> **ACTION ITEM**:
Exactly reproduce all the records, keeping pictures out of the copy.

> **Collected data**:
--- START ---

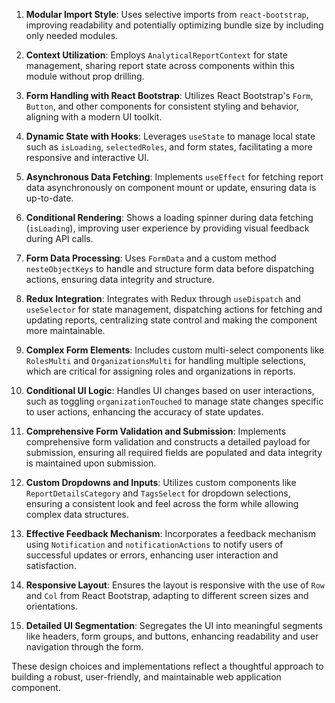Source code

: 1. **Modular Import Style**: Uses selective imports from `react-bootstrap`, improving readability and potentially optimizing bundle size by including only needed modules.

2. **Context Utilization**: Employs `AnalyticalReportContext` for state management, sharing report state across components within this module without prop drilling.

3. **Form Handling with React Bootstrap**: Utilizes React Bootstrap's `Form`, `Button`, and other components for consistent styling and behavior, aligning with a modern UI toolkit.

4. **Dynamic State with Hooks**: Leverages `useState` to manage local state such as `isLoading`, `selectedRoles`, and form states, facilitating a more responsive and interactive UI.

5. **Asynchronous Data Fetching**: Implements `useEffect` for fetching report data asynchronously on component mount or update, ensuring data is up-to-date.

6. **Conditional Rendering**: Shows a loading spinner during data fetching (`isLoading`), improving user experience by providing visual feedback during API calls.

7. **Form Data Processing**: Uses `FormData` and a custom method `nesteObjectKeys` to handle and structure form data before dispatching actions, ensuring data integrity and structure.

8. **Redux Integration**: Integrates with Redux through `useDispatch` and `useSelector` for state management, dispatching actions for fetching and updating reports, centralizing state control and making the component more maintainable.

9. **Complex Form Elements**: Includes custom multi-select components like `RolesMulti` and `OrganizationsMulti` for handling multiple selections, which are critical for assigning roles and organizations in reports.

10. **Conditional UI Logic**: Handles UI changes based on user interactions, such as toggling `organizationTouched` to manage state changes specific to user actions, enhancing the accuracy of state updates.

11. **Comprehensive Form Validation and Submission**: Implements comprehensive form validation and constructs a detailed payload for submission, ensuring all required fields are populated and data integrity is maintained upon submission.

12. **Custom Dropdowns and Inputs**: Utilizes custom components like `ReportDetailsCategory` and `TagsSelect` for dropdown selections, ensuring a consistent look and feel across the form while allowing complex data structures.

13. **Effective Feedback Mechanism**: Incorporates a feedback mechanism using `Notification` and `notificationActions` to notify users of successful updates or errors, enhancing user interaction and satisfaction.

14. **Responsive Layout**: Ensures the layout is responsive with the use of `Row` and `Col` from React Bootstrap, adapting to different screen sizes and orientations.

15. **Detailed UI Segmentation**: Segregates the UI into meaningful segments like headers, form groups, and buttons, enhancing readability and user navigation through the form.

These design choices and implementations reflect a thoughtful approach to building a robust, user-friendly, and maintainable web application component.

--- END ---

> **RESULT FOR THIS EXERCISE**:
Source code

: 1. **Modular Import Style**: Uses selective imports from `react-bootstrap`, improving readability and potentially optimizing bundle size by including only needed modules.

2. **Context Utilization**: Employs `AnalyticalReportContext` for state management, sharing report state across components within this module without prop drilling.

3. **Form Handling with React Bootstrap**: Utilizes React Bootstrap's `Form`, `Button`, and other components for consistent styling and behavior, aligning with a modern UI toolkit.

4. **Dynamic State with Hooks**: Leverages `useState` to manage local state such as `isLoading`, `selectedRoles`, and form states, facilitating a more responsive and interactive UI.

5. **Asynchronous Data Fetching**: Implements `useEffect` for fetching report data asynchronously on component mount or update, ensuring data is up-to-date.

6. **Conditional Rendering**: Shows a loading spinner during data fetching (`isLoading`), improving user experience by providing visual feedback during API calls.

7. **Form Data Processing**: Uses `FormData` and a custom method `nesteObjectKeys` to handle and structure form data before dispatching actions, ensuring data integrity and structure.

8. **Redux Integration**: Integrates with Redux through `useDispatch` and `useSelector` for state management, dispatching actions for fetching and updating reports, centralizing state control and making the component more maintainable.

9. **Complex Form Elements**: Includes custom multi-select components like `RolesMulti` and `OrganizationsMulti` for handling multiple selections, which are critical for assigning roles and organizations in reports.

10. **Conditional UI Logic**: Handles UI changes based on user interactions, such as toggling `organizationTouched` to manage state changes specific to user actions, enhancing the accuracy of state updates.

11. **Comprehensive Form Validation and Submission**: Implements comprehensive form validation and constructs a detailed payload for submission, ensuring all required fields are populated and data integrity is maintained upon submission.

12. **Custom Dropdowns and Inputs**: Utilizes custom components like `ReportDetailsCategory` and `TagsSelect` for dropdown selections, ensuring a consistent look and feel across the form while allowing complex data structures.

13. **Effective Feedback Mechanism**: Incorporates a feedback mechanism using `Notification` and `notificationActions` to notify users of successful updates or errors, enhancing user interaction and satisfaction.

14. **Responsive Layout**: Ensures the layout is responsive with the use of `Row` and `Col` from React Bootstrap, adapting to different screen sizes and orientations.

15. **Detailed UI Segmentation**: Segregates the UI into meaningful segments like headers, form groups, and buttons, enhancing readability and user navigation through the form.

These design choices and implementations reflect a thoughtful approach to building a robust, user-friendly, and maintainable web application component.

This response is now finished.